Netflix has raised its prices in Bulgaria, with all three main subscription tiers going up by €1 a month.
According to Novinite.bg, the new rates are already in force. Subscribers billed in Bulgaria now pay €5.99 for Basic, €8.99 for Standard and €10.99 for Premium.
It is not exactly catastrophe. But it is another of those small monthly increases that turns up quietly and then never quite leaves.
The new Netflix prices in Bulgaria
The updated monthly prices reported by Novinite.bg are:
- Basic: €5.99
- Standard: €8.99
- Premium: €10.99
The report says the change took effect immediately across the main plans offered in Bulgaria.
What is behind the rise
Novinite.bg says the Bulgarian increase forms part of Netflix’s wider effort to lift revenue.
The same report says Netflix plans to invest $20 billion in content during 2026, up from $18 billion in 2025. It says that spending will cover films, series, live events and podcasts.
That does not prove any one Bulgarian subscriber will feel better value for money, of course. It does explain the company’s basic argument: higher costs, bigger ambitions, larger bill.
What this means for Brits in Bulgaria
For British residents, this is really a matter of where your account is billed.
If your Netflix account is billed in Bulgaria, these are the prices that matter. If it is billed in the UK or another country, you may be on a different price list and possibly a different plan structure.
That catches out more people than you might think. Plenty of Brits abroad keep an old UK payment card on file, share a long-running family account, or simply never get round to changing digital subscriptions after a move. Modern administration runs largely on inertia.
So if you are wondering whether this has hit your wallet, the answer is straightforward: only Bulgarian-billed accounts are clearly affected by the prices reported here.
Billing mechanics: what we know and what we do not
The source says the new pricing applies immediately.
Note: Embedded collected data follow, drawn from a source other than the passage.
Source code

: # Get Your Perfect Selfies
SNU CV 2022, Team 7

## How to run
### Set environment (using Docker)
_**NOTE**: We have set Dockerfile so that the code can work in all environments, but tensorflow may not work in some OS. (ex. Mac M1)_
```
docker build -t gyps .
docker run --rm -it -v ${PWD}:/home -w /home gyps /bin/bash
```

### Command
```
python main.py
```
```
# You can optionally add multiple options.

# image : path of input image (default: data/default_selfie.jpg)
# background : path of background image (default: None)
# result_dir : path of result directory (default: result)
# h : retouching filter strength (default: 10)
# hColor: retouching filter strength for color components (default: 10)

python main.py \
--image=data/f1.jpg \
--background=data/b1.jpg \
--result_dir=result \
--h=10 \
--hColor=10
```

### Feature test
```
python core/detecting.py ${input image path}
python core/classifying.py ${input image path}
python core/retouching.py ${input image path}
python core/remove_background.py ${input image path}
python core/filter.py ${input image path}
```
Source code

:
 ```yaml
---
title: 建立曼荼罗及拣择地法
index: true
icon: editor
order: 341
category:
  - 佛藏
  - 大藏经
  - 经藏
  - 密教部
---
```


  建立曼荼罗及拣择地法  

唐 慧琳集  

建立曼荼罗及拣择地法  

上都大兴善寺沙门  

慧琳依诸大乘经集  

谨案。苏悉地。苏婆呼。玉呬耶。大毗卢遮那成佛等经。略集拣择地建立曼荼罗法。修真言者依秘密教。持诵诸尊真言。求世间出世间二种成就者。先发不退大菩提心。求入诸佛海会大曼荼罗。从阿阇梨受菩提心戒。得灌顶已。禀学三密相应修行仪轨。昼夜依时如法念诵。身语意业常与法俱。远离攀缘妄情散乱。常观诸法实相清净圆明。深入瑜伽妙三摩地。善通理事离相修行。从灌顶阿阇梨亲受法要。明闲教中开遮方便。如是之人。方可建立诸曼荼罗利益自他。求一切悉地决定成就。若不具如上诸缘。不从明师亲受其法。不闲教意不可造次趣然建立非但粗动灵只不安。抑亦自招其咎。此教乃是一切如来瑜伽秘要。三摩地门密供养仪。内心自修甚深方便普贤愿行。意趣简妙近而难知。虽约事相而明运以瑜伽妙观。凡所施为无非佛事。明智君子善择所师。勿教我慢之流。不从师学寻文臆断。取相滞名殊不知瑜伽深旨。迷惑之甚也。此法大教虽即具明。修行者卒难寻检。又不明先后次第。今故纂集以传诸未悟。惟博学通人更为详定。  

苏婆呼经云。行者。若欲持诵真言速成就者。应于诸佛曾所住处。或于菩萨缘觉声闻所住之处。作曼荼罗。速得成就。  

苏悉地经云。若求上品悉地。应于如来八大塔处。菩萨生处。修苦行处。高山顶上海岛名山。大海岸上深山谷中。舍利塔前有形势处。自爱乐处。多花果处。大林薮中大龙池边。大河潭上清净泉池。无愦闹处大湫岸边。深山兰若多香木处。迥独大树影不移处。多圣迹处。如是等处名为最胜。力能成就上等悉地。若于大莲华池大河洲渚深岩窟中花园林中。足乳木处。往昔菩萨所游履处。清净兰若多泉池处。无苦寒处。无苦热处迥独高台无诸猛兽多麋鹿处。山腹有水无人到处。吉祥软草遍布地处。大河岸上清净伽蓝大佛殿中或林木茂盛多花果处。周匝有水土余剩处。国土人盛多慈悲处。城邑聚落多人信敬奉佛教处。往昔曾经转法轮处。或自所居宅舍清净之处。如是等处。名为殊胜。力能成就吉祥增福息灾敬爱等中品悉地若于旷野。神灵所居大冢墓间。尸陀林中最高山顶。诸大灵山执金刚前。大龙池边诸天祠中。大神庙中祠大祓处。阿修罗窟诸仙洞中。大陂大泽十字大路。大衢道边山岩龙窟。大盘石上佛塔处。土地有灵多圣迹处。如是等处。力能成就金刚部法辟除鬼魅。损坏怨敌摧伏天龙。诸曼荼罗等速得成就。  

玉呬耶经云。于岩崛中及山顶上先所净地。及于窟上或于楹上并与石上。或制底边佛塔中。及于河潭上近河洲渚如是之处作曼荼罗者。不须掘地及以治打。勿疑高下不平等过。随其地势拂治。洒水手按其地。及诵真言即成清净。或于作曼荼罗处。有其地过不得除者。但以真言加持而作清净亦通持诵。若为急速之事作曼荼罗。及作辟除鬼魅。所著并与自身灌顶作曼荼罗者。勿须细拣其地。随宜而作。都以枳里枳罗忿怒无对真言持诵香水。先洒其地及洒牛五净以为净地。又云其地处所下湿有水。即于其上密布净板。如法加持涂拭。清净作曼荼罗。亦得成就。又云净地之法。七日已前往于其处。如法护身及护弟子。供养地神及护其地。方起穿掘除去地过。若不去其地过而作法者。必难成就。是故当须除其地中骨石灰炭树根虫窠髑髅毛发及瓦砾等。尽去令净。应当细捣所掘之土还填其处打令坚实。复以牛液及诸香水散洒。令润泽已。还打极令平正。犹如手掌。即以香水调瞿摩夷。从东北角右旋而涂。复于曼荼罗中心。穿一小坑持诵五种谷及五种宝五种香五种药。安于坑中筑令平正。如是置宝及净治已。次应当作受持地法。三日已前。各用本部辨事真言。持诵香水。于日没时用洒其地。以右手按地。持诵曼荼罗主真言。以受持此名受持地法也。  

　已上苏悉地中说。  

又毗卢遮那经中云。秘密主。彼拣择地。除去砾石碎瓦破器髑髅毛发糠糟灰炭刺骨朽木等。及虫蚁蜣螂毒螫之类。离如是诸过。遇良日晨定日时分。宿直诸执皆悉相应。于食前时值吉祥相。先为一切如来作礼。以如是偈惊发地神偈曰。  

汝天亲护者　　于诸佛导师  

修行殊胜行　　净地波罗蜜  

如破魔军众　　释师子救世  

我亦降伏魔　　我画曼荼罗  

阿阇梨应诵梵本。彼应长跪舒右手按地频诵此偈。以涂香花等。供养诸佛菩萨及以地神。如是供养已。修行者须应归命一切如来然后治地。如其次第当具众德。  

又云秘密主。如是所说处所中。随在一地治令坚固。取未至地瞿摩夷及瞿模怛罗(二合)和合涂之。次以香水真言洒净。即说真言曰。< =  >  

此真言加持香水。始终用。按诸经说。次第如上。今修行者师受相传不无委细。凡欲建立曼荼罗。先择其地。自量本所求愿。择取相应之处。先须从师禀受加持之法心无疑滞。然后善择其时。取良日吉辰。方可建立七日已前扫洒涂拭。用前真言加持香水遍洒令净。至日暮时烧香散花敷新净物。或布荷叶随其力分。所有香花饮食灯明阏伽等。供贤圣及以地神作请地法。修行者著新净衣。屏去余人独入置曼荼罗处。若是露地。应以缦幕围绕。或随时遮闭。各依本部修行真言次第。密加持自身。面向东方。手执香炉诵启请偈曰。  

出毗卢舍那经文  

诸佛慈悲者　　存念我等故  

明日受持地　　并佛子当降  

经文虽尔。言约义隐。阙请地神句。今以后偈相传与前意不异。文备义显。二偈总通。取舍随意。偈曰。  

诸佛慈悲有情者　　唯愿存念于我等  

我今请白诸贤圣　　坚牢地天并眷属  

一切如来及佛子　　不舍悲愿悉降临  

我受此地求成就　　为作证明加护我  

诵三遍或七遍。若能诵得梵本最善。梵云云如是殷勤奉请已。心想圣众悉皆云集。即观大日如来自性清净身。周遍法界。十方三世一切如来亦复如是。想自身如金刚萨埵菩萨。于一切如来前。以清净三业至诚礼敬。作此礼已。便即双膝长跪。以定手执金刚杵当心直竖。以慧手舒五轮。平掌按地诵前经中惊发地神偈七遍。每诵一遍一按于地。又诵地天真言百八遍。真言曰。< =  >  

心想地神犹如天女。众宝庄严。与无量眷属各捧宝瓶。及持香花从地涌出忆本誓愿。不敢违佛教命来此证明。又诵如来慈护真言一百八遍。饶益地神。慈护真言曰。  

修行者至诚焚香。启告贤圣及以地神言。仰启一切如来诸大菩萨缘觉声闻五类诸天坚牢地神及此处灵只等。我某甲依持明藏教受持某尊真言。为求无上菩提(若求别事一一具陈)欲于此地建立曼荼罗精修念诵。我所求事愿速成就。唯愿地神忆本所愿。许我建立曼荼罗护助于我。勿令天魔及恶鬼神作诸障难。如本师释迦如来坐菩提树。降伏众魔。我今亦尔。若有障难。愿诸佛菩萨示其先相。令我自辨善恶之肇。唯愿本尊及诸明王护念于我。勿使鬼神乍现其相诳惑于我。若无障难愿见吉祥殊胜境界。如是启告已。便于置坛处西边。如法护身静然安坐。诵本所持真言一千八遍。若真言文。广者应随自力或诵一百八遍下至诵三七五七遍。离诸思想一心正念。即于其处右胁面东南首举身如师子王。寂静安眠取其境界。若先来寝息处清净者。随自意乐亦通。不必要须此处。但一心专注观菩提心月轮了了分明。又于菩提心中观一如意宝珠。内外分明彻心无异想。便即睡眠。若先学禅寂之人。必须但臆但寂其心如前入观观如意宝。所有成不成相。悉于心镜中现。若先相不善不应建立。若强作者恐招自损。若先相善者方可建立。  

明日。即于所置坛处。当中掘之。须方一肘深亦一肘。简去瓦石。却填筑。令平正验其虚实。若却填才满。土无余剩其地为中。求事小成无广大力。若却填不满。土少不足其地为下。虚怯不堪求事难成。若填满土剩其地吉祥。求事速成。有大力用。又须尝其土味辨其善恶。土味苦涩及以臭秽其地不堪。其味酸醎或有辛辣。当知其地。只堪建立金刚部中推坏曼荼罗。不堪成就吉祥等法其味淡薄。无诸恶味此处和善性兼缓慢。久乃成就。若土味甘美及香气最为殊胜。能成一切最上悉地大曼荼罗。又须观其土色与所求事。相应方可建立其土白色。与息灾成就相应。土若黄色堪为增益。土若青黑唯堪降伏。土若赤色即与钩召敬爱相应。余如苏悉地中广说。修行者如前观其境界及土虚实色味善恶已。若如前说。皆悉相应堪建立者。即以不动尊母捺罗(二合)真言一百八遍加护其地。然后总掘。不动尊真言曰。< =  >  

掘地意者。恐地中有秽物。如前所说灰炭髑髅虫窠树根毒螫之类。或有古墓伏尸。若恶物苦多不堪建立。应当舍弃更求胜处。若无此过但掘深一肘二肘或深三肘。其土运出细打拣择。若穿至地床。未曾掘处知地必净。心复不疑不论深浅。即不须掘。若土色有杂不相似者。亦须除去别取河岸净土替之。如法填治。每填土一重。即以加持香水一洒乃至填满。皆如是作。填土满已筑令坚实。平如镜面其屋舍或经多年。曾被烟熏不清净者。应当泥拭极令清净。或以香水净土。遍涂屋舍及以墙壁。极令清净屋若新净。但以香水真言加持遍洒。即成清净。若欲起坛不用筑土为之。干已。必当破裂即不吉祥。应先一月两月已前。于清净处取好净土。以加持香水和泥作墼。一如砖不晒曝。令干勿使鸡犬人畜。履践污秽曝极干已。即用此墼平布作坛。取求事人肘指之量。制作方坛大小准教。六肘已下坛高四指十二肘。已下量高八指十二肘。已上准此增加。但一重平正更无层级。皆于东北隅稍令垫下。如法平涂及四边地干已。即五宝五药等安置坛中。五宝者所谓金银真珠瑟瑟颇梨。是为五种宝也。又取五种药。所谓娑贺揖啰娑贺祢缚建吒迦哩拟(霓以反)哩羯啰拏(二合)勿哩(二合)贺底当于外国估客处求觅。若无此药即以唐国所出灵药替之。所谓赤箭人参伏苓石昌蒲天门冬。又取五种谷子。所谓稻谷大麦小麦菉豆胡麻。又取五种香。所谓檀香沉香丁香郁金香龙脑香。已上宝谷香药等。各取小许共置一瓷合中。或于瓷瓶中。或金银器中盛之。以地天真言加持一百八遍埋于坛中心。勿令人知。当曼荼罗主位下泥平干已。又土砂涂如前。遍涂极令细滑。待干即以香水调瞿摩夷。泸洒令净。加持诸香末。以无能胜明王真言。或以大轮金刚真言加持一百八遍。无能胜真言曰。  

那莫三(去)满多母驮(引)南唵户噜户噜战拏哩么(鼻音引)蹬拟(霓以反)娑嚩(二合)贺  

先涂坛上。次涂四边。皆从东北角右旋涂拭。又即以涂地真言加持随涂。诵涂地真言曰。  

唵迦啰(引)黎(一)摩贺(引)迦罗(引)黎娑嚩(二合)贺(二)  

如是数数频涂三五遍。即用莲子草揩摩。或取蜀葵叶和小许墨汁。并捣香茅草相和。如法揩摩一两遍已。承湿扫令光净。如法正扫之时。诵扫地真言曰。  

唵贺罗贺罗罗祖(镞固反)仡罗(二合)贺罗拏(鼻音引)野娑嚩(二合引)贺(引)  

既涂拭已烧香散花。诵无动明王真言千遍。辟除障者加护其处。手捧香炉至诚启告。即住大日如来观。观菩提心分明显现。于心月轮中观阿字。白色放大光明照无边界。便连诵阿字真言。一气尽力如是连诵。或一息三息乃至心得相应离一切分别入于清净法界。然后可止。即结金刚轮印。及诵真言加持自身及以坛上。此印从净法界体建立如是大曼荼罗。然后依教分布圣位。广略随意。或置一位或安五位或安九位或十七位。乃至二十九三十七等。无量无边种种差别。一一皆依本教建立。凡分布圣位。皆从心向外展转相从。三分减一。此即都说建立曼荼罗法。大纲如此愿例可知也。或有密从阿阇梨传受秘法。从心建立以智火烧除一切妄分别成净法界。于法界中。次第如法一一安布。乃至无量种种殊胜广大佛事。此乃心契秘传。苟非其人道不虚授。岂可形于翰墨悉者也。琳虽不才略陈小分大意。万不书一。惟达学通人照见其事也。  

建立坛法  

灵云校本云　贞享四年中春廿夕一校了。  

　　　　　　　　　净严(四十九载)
It does not spell out the exact billing-cycle mechanics for each customer.
That means a few practical points are worth checking in your account:
- your billing country
- your next renewal date
- the payment method attached to the account
- the amount due on your next bill
If your renewal is due soon, do not rely on guesswork or what happened to someone else’s account. Streaming firms are very good at taking money with administrative precision, even when their public explanations are a touch vaguer.
UK comparison: can Brits assume Bulgaria is cheaper?
Not necessarily. The pricing confirmed here covers Bulgaria-billed accounts only. Netflix sets its fees by market, and your account's billing country determines which price list applies to you.
If your subscription is charged in the UK, check the pricing shown in your own Netflix account settings rather than assuming the Bulgarian figures apply.
A few practical checks for British residents
If you live in Bulgaria and want to work out whether this affects you, check:
- which country your Netflix account is registered and billed in
- whether your payment card is Bulgarian or from another market
- whether you still need Standard or Premium at all
- whether other family members are using the account often enough to justify the higher tier
For some households, this will amount to nothing more dramatic than an extra euro a month. For others, it is the nudge that prompts the annual ritual of looking at subscription lists and asking why exactly they are paying for half of them.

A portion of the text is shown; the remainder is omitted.